Records excerpted from a collection:
+ + + +
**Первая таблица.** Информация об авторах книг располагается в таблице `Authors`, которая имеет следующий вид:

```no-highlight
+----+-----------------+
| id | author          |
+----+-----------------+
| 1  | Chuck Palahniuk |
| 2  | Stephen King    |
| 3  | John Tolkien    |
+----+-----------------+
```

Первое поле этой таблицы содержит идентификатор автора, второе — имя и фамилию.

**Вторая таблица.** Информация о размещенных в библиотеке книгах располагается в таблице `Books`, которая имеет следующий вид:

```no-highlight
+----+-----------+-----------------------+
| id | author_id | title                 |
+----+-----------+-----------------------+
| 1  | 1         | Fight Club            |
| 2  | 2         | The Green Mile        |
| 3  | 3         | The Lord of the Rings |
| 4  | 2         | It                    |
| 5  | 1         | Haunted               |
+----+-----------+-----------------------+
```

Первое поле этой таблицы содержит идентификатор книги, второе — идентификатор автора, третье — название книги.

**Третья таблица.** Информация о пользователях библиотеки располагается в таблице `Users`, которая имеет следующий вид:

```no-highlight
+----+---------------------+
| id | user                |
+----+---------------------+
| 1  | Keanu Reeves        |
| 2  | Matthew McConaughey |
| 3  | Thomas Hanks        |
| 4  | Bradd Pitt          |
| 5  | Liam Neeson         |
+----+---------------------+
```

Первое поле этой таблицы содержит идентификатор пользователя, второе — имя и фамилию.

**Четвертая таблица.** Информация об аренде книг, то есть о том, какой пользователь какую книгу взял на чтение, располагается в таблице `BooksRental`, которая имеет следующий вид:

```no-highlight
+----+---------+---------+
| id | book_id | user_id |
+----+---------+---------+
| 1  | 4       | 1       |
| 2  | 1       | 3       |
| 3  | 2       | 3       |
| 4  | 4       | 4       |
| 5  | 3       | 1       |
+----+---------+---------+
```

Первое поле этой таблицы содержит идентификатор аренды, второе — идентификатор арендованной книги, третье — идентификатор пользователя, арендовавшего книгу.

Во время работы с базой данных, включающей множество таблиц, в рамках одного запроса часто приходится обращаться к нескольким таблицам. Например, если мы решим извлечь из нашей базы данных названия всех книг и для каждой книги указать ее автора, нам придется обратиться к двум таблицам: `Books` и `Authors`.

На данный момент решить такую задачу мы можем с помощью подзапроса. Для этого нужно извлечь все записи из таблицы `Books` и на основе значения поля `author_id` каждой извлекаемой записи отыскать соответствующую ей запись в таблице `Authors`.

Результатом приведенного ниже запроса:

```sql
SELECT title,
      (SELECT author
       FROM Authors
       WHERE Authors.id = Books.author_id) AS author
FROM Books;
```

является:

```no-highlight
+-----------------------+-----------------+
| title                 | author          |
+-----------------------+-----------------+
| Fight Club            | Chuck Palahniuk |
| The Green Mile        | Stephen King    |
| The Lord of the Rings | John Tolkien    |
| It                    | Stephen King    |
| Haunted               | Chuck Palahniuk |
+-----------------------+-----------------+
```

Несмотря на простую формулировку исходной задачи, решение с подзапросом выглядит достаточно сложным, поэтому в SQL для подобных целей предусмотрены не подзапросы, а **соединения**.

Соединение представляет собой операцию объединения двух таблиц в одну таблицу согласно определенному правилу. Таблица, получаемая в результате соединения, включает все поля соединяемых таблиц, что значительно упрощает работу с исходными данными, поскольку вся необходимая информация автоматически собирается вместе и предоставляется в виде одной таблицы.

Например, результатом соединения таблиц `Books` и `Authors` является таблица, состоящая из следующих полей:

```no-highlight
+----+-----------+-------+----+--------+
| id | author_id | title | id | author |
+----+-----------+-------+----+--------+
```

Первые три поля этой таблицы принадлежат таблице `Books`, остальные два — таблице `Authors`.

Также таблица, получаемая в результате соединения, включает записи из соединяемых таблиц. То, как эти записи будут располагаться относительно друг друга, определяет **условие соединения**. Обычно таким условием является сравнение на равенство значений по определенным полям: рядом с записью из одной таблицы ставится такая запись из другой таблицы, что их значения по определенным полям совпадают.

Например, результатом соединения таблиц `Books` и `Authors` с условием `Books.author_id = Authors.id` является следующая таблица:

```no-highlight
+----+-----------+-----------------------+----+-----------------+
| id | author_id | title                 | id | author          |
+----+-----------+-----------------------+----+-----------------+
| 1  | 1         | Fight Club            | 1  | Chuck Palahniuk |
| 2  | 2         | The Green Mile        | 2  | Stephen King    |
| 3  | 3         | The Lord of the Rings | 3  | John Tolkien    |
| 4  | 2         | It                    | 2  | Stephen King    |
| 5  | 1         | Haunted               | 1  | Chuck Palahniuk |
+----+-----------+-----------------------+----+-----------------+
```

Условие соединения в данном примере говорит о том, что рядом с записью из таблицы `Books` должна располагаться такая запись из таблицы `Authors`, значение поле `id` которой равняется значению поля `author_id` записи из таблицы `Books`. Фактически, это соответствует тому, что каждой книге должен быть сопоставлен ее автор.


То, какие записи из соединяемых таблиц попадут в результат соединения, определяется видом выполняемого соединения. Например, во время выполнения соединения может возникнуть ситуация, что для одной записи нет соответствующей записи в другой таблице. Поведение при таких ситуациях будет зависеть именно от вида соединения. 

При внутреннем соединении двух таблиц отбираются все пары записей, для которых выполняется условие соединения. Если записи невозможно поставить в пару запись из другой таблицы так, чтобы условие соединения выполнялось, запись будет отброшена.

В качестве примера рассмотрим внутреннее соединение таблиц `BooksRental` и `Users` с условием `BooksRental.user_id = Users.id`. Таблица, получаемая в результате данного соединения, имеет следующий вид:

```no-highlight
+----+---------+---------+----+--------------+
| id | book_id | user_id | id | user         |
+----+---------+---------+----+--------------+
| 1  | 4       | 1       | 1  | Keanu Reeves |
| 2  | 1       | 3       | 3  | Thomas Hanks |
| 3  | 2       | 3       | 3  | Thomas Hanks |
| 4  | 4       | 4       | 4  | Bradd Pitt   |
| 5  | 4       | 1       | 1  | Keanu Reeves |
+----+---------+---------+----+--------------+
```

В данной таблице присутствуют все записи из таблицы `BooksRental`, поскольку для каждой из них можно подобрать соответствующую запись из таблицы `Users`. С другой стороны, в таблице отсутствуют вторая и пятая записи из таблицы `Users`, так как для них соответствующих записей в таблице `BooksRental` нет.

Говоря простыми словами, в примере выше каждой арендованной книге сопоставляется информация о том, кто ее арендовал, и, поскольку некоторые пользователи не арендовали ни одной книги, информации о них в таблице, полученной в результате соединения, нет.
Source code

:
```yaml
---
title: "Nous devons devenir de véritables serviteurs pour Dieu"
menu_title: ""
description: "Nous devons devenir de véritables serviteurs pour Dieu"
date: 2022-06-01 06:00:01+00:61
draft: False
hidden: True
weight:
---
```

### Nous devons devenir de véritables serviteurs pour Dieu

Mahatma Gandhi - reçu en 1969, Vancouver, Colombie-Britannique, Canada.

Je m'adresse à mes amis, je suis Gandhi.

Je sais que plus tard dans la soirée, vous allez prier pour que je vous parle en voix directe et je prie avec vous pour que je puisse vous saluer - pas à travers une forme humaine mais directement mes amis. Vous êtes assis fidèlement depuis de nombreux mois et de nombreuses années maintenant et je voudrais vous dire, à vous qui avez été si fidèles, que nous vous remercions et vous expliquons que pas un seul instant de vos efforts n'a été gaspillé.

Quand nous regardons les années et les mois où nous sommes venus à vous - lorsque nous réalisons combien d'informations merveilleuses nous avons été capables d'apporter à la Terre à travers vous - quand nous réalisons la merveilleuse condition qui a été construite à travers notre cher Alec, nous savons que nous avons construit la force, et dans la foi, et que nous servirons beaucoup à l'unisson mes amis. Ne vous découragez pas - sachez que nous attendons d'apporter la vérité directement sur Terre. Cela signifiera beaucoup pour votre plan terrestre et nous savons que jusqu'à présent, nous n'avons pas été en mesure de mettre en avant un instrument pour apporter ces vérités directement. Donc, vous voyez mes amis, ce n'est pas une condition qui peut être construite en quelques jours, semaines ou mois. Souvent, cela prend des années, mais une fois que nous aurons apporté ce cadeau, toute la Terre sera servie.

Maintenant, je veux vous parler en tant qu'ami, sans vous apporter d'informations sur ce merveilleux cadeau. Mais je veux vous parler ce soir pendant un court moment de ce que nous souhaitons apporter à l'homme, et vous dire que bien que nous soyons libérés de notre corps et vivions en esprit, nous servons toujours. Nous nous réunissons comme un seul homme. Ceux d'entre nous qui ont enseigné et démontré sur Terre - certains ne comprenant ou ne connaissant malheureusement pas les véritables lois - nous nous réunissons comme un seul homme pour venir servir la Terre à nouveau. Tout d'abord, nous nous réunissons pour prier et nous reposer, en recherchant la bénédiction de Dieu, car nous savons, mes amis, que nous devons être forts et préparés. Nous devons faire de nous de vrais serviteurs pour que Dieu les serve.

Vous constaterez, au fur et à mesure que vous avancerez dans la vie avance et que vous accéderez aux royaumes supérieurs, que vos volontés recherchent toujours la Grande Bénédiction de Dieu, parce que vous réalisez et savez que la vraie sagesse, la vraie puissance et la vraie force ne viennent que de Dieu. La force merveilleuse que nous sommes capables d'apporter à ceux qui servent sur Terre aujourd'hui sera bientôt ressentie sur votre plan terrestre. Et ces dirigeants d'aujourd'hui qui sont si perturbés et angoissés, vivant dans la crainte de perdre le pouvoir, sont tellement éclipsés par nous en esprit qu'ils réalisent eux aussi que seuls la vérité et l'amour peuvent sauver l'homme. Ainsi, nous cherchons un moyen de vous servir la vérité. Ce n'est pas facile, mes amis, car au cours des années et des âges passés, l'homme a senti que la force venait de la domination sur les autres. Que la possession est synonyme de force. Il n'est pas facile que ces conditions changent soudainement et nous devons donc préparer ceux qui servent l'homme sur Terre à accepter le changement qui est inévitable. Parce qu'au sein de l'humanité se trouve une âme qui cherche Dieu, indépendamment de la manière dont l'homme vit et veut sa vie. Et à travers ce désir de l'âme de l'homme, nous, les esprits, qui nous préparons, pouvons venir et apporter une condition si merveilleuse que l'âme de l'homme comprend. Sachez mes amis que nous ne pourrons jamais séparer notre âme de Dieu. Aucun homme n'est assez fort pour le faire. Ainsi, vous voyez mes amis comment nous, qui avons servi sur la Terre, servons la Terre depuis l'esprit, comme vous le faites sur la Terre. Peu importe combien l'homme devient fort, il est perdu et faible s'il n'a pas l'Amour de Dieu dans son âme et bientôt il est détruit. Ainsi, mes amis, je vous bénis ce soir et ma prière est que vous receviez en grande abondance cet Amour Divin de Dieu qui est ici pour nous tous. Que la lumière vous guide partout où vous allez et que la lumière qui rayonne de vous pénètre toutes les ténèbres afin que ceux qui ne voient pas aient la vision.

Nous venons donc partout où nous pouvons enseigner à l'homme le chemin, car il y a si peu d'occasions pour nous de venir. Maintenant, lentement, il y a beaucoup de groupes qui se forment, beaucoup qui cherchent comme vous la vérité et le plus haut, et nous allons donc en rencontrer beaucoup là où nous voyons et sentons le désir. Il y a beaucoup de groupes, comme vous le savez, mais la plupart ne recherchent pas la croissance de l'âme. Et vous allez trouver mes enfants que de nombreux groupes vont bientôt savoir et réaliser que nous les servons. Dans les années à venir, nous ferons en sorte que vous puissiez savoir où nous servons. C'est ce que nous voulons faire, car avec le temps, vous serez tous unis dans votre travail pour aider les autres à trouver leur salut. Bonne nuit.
+ + + +
■ WORK TASK:
Output the number of lines above holding the word "Rings", and nothing besides it.

■ TASK RESPONSE:
3